L'esperienza del club è limitante? Non ci sono più novità? Il suggerimento di Alessandro Longhin è di riappropriarsi dell'architettura cittadina, come hanno fatto lui e il suo collega "bagnino" Simone Rainer, con Bagno 31 (l'appuntamento ballerino dell'estate davanti alla pescheria di piazza 24 Maggio).

Com'è nata l'idea di Bagno 31?
"È un appuntamento fake. È una finzione che nasce dal concetto che se tu racconti una favola ad un bambino non gli dici una bugia, anche se stai dicendo qualcosa di falso.  Il Fish point è una pescheria che noi abbiamo fatto diventare un bagno degli anni '50. Noi creiamo un'atmosfera che non esiste con piccoli accorgimenti. Dalla selezione musicale, che va da Guarda come dondolo a Surf in the Usa, a una sorta di performance: ci improvvisiamo bagnini e con le consumazioni distribuiamo stuoie e gonfiabili da spiaggia che la gente può utilizzare come vuole. Ci si sente parte di una nicchia anche se si è in una piazza dove sferragliano i tram".

Di solito è difficile organizzare eventi in luoghi non convenzionali. Non avete avuto dei problemi?
"Abbiamo usato il savoir-faire all'italiana, per cui se non potevamo ingombrare lo spazio esterno con delle sedie noi distribuivamo dei supporti che la gente poteva interpretare. Se poi le persone li volevano usare la domenica al mare o immediatamente per buttarsi in mezzo alla strada è qualcosa che non riguarda me. Dal punto di vista dei permessi noi eravamo intoccabili. È ancora possibile utilizzare la città senza andare a calpestare i piedi a qualcuno".

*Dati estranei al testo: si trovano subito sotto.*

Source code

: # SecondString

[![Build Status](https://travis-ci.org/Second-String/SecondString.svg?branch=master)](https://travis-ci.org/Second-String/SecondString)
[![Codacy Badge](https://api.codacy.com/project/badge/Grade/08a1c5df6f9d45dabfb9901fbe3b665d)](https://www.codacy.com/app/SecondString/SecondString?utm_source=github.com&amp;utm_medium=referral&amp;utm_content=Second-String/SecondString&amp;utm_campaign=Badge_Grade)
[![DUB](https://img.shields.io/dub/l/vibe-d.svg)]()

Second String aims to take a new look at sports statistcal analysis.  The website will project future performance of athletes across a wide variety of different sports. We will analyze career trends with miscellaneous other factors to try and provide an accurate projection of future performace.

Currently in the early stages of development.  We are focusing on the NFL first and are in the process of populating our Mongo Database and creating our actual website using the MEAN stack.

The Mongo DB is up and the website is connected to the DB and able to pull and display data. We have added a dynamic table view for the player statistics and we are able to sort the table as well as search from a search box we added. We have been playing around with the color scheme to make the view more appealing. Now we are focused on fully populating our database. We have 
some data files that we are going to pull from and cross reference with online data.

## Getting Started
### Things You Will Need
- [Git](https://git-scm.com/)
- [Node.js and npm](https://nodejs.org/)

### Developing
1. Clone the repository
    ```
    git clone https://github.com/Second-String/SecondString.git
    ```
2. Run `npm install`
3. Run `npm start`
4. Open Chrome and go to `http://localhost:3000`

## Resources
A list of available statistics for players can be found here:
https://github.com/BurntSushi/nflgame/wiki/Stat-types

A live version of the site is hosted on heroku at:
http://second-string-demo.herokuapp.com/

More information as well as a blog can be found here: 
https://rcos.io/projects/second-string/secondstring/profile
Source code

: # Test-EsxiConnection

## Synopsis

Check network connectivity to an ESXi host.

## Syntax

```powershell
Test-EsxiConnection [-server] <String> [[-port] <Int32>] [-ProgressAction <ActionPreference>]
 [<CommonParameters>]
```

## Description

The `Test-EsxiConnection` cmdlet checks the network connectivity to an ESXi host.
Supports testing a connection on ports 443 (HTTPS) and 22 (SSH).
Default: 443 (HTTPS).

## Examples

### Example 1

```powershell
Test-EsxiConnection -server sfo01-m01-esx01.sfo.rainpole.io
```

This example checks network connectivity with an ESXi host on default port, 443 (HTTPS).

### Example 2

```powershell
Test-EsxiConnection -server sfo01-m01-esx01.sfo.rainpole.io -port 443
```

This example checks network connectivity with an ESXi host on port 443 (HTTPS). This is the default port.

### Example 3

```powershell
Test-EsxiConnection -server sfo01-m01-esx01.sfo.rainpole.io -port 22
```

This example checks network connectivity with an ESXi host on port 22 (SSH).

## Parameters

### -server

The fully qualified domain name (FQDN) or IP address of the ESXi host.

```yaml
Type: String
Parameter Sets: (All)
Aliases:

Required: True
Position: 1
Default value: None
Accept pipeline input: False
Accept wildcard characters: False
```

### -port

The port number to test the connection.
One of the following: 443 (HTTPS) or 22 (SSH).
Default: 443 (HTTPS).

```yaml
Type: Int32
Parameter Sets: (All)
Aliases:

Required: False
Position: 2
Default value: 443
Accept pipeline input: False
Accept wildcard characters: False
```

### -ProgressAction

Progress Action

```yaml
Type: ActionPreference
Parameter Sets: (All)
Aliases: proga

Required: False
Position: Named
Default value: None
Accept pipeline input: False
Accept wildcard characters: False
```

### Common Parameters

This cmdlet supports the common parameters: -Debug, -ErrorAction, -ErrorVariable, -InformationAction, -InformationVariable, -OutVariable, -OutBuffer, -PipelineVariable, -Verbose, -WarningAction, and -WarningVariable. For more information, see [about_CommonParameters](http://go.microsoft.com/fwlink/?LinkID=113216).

Avete scelto come base per il vostro progetto una zona di confine tra i Navigli e Ticinese, com'è la situazione?
"In ogni città c'è una zona in cui la gente tende ad essere più se stessa, a vivere in una dimensione più anarchica ma sempre di rispetto reciproco. I Navigli devono continuare a fare la loro parte da prima pagina della Lonely Planet di Milano: sono quella zona che attrae il turista che vuole essere spennato. D'altra parte è una parte della città che ha un fascino incredibile perché portatrice di un'autentica milanesità ormai quasi dimenticata. Non dimentichiamoci che Milano è fatta da immigrati".

Qual è lo stato di salute generale della nightlife?
"Ora come ora è un po' monotona. Ci sono sempre i soliti protagonisti, poca proposta e troppo gregge. Preferisco le serate più per gli addetti ai lavori e adoro gli aventi della settimana della moda, del design. Il satellite che gira intorno a certi appuntamenti è un faro, l'avanguardia che per ovvie ragioni non può essere di tutti".

Che locali consiglieresti per passare una serata a Milano?
"Le architetture della città sono i locali migliori. Torniamo a quel concetto che era un po' ottanta-novanta di impossessarsi di tram, di locali non convenzionali e organizzarci non tanto dei party ma dei ritrovi per stare in equilibrio tutti quanti. Io sono molto per l'aspetto guerrillia del divertimento con un approccio diretto all'architettura della città".